So I was browsing through Mark Twain's first book, lurking
and enjoying it...
"When there has been a long season of quiet, people are slow
to wet their hands in blood; but once blood is spilled,
cutting and shooting come easy."
~ Mark Twain, Roughing It.
I like remembering the Father of American literature carried
a gun while he lived and wrote in San Francisco. A red-headed
thirty year old loose on the American frontier, Sam Clemens
made his bones in San Francisco. By the time he deaded east
again, he was famous as a California writer.
Then I came across his story "The Cayote."

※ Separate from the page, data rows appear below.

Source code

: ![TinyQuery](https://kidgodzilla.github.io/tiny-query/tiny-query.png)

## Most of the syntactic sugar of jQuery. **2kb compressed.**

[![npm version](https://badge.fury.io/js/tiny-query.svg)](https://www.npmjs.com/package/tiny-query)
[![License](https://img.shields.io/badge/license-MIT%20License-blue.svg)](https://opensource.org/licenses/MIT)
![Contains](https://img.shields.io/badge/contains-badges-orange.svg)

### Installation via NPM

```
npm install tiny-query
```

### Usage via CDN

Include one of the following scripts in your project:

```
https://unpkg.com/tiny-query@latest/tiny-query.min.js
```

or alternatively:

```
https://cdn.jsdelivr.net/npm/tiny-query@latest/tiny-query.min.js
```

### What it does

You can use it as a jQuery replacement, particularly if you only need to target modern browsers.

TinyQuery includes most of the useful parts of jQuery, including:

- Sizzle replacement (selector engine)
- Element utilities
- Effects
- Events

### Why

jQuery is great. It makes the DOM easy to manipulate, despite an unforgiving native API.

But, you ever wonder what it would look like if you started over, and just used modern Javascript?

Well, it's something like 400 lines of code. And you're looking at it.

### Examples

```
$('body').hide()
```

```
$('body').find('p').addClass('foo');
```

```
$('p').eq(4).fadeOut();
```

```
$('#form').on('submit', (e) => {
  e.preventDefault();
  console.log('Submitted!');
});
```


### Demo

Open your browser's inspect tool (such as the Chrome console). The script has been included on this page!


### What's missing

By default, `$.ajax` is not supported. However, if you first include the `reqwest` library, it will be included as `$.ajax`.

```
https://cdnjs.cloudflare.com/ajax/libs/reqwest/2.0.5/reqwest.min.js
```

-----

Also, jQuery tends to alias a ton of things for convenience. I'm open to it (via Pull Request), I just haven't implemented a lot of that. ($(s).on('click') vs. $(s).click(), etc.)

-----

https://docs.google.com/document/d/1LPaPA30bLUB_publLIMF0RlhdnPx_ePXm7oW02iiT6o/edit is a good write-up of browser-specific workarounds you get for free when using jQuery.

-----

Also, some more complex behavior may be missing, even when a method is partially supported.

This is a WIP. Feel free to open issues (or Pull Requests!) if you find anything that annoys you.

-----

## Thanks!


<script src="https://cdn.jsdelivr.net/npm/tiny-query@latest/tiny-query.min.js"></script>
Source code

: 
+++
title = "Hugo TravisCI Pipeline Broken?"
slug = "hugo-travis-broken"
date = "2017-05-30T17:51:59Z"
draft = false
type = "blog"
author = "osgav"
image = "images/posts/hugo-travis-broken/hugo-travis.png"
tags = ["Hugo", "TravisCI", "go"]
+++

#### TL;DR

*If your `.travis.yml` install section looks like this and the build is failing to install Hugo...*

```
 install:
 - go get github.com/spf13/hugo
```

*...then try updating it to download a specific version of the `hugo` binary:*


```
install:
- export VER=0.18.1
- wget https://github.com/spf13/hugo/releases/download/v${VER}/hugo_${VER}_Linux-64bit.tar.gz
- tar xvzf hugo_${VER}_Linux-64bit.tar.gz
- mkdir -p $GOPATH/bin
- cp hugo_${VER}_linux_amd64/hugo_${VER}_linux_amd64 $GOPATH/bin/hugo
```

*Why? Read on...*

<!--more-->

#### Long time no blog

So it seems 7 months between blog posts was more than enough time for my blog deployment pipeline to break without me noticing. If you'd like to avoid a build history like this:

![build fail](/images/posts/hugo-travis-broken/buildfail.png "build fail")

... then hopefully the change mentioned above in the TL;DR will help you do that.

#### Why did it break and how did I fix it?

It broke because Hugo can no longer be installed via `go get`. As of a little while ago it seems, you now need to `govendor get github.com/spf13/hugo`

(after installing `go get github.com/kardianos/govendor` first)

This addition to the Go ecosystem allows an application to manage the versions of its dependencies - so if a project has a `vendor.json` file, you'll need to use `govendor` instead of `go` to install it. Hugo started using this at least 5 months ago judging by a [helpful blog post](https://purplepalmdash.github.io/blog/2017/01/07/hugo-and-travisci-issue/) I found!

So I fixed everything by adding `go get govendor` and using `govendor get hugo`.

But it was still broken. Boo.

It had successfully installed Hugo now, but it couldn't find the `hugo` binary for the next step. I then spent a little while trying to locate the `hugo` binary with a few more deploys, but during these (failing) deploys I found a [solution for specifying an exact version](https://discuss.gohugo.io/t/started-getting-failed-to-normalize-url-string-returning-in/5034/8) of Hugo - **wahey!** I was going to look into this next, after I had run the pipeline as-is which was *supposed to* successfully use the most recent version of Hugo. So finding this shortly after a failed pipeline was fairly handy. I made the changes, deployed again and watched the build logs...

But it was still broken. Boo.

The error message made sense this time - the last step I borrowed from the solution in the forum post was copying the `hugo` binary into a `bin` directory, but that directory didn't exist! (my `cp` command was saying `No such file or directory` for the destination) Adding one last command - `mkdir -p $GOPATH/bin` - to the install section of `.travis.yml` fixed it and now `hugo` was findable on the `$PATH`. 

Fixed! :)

"The cayote is a long, slim, sick and sorry-looking skeleton,
with a gray wolf-skin stretched over it, a tolerably bushy
tail that forever sags down with a despairing expression of
forsakenness and misery, a furtive and evil eye, and a long,
sharp face, with slightly lifted lip and exposed teeth. He
has a general slinking expression all over. The cayote is a
living, breathing allegory of Want. He is always
hungry."
My favorite Mark Twain story.
We know Hammett read Life on the Mississippi. That's where he
got Brigid's name. The widow with the coffin filled with
jewels.
But then I saw Sam Spade as the Cayote.
Spade is always hungry? Hmmm.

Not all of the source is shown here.